WHAT IS BEING ASKED:
Produce word for word the lines of the data below running from the one that has "## scanForBest_tomosegmemTV.py" to the one that has "## batchConvert_starToTbl.py", inclusive, and no others.

(PROVIDED DATA begins)

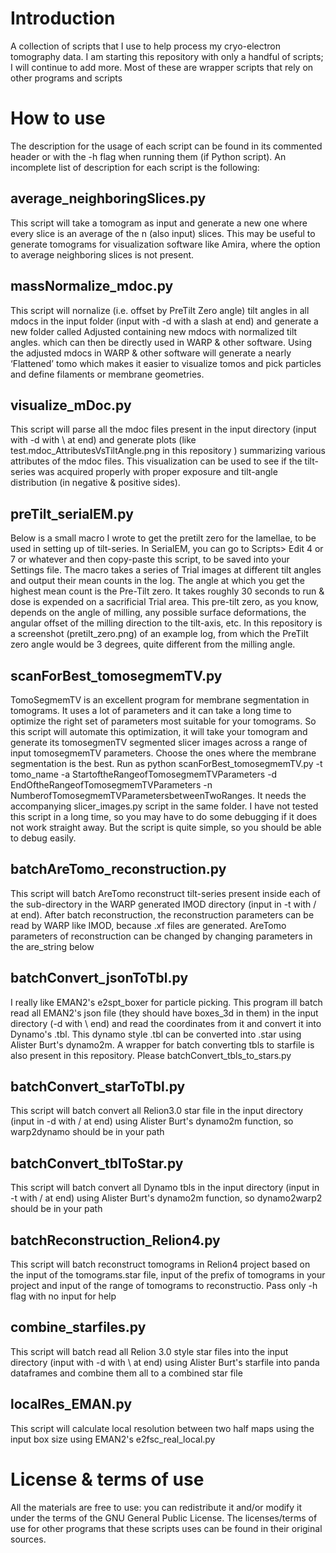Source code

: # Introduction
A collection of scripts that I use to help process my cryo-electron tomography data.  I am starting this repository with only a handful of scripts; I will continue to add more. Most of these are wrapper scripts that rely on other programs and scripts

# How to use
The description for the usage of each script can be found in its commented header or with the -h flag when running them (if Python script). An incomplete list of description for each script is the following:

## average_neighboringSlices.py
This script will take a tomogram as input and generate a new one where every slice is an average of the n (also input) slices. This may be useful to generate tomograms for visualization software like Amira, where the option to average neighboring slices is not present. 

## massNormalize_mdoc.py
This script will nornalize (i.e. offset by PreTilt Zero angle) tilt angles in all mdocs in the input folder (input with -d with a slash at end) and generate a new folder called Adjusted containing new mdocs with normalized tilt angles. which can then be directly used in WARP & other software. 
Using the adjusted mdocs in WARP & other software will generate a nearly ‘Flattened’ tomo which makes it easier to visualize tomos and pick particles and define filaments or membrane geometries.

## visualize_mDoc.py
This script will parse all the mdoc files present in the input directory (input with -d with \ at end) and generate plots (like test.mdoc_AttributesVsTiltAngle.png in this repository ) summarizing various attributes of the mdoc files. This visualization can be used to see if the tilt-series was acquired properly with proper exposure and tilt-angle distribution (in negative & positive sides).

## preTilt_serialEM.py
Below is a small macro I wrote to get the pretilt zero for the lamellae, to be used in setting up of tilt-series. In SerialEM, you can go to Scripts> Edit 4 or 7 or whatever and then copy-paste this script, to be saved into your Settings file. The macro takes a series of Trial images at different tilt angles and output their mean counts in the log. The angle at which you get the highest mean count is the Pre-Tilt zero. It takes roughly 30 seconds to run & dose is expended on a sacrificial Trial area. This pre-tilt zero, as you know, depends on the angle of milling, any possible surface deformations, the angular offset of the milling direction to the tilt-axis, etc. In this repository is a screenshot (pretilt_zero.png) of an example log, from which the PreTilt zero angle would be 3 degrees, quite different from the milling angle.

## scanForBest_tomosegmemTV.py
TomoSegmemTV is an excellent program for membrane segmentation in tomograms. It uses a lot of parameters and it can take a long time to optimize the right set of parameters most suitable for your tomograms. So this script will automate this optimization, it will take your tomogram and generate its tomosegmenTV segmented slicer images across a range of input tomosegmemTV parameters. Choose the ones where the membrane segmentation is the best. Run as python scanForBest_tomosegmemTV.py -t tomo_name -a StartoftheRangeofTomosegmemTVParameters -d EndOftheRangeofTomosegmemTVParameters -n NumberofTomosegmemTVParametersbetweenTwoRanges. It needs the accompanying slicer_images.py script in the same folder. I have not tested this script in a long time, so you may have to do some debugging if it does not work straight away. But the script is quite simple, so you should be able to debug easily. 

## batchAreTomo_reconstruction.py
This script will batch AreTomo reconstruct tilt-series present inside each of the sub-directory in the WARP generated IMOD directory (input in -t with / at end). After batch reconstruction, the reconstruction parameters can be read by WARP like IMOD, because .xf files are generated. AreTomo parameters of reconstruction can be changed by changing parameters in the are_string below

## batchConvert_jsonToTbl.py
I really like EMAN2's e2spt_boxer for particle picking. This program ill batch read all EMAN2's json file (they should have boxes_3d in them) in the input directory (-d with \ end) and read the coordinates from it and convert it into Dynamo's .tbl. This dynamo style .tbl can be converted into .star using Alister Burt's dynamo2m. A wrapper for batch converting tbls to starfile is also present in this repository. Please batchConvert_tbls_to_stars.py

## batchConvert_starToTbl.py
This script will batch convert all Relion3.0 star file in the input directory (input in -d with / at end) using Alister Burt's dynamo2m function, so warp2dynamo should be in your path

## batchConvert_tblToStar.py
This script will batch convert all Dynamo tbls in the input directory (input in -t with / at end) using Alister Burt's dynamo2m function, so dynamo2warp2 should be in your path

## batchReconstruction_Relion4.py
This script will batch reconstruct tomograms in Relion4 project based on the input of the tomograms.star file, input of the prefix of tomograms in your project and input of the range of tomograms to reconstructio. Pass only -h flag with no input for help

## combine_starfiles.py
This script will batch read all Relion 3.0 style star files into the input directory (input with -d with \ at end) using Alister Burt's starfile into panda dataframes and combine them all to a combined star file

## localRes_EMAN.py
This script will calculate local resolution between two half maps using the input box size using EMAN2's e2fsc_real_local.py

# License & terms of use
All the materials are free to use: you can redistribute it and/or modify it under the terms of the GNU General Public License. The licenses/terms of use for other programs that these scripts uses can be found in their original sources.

(PROVIDED DATA ends)
(PROVIDED DATA begins)

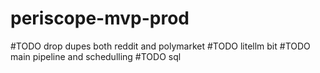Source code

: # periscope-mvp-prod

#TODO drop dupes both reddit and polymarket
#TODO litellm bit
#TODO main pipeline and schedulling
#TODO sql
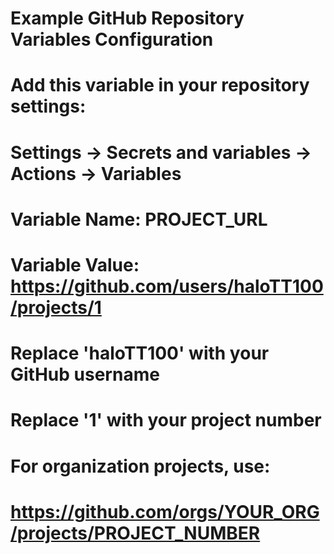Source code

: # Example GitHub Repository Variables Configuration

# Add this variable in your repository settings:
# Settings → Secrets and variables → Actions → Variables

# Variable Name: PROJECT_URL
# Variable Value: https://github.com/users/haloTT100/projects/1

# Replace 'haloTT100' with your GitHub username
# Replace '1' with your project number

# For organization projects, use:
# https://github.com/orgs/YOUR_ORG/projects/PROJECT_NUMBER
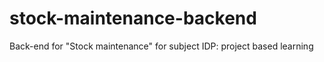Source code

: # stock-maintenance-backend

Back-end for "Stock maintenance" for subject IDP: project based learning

(PROVIDED DATA ends)

SOLUTION BELOW:
## scanForBest_tomosegmemTV.py
TomoSegmemTV is an excellent program for membrane segmentation in tomograms. It uses a lot of parameters and it can take a long time to optimize the right set of parameters most suitable for your tomograms. So this script will automate this optimization, it will take your tomogram and generate its tomosegmenTV segmented slicer images across a range of input tomosegmemTV parameters. Choose the ones where the membrane segmentation is the best. Run as python scanForBest_tomosegmemTV.py -t tomo_name -a StartoftheRangeofTomosegmemTVParameters -d EndOftheRangeofTomosegmemTVParameters -n NumberofTomosegmemTVParametersbetweenTwoRanges. It needs the accompanying slicer_images.py script in the same folder. I have not tested this script in a long time, so you may have to do some debugging if it does not work straight away. But the script is quite simple, so you should be able to debug easily. 

## batchAreTomo_reconstruction.py
This script will batch AreTomo reconstruct tilt-series present inside each of the sub-directory in the WARP generated IMOD directory (input in -t with / at end). After batch reconstruction, the reconstruction parameters can be read by WARP like IMOD, because .xf files are generated. AreTomo parameters of reconstruction can be changed by changing parameters in the are_string below

## batchConvert_jsonToTbl.py
I really like EMAN2's e2spt_boxer for particle picking. This program ill batch read all EMAN2's json file (they should have boxes_3d in them) in the input directory (-d with \ end) and read the coordinates from it and convert it into Dynamo's .tbl. This dynamo style .tbl can be converted into .star using Alister Burt's dynamo2m. A wrapper for batch converting tbls to starfile is also present in this repository. Please batchConvert_tbls_to_stars.py

## batchConvert_starToTbl.py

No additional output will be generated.